Когда остаешься с диагнозом один на один — это страшно. Мама и папа у Ирины — пенсионеры. Они готовы помогать с ребенком — и помогают. Но одно дело — посидеть пару часов, а другое — быть с Полей ежедневно. Это очень тяжело, так как с Полиной каждый день нужно заниматься лечебной физкультурой, кормить ее строго по часам: у нее отсутствует чувство голода, и она не скажет, что проголодалась.

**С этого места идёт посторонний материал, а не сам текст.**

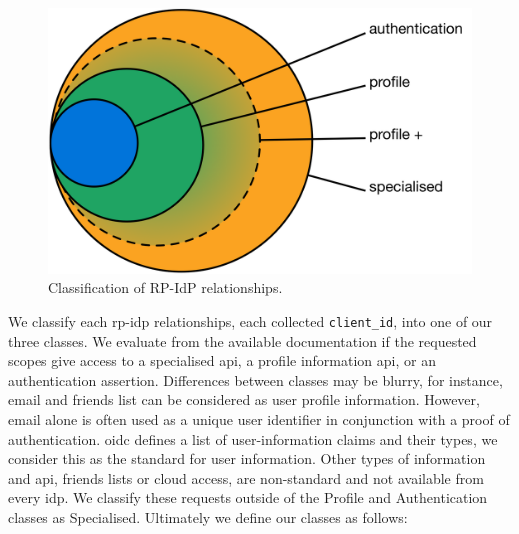 \begin{figure}

\begin{center}
    \includegraphics[scale=0.5]{images/authClasses2}
%
%
%
\caption{Classification of RP-IdP relationships.}
\label{fig_rpclass}
\end{center}
\end{figure}

We classify each \gls{rp}-\gls{idp} relationships, \ie each collected \texttt{client\_id}, into one of our three classes.
We evaluate from the available documentation if the requested scopes give access to a specialised \gls{api}, a profile information \gls{api}, or an authentication assertion.
Differences between classes may be blurry, for instance, email and friends list can be considered as user profile information.
However, email alone is often used as a unique user identifier in conjunction with a proof of authentication.
\gls{oidc} defines a list of user-information claims and their types, we consider this as the standard for user information.
Other types of information and \gls{api}, \eg friends lists or cloud access, are non-standard and not available from every \gls{idp}.
We classify these requests outside of the Profile and Authentication classes as Specialised.
Ultimately we define our classes as follows:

У мутации, которую выявили у Поли, нет названия, нет клинической картины развития и прогнозов. Известно одно: есть ряд признаков, указывающих на тяжелую инвалидность. На сегодня Полина Леонова — единственный в России известный ребенок с такой мутацией гена, и всю клинику заболевания будут вести, основываясь на ее истории жизни. Очевидно, что такое положение дел потребует дальнейшего обследования не только самого ребенка, но и его родителей. Ирина прошла исследование, которое показало, что она не является носителем мутации этого гена. А отец отказывается делать анализ. И есть вероятность, что все сестры Полины по отцу могут унаследовать мутацию. Полина, к слову, внешне как две капли воды похожа на папу. Но только внешне. Во всем другом — замечательная девочка, ласковая и улыбчивая.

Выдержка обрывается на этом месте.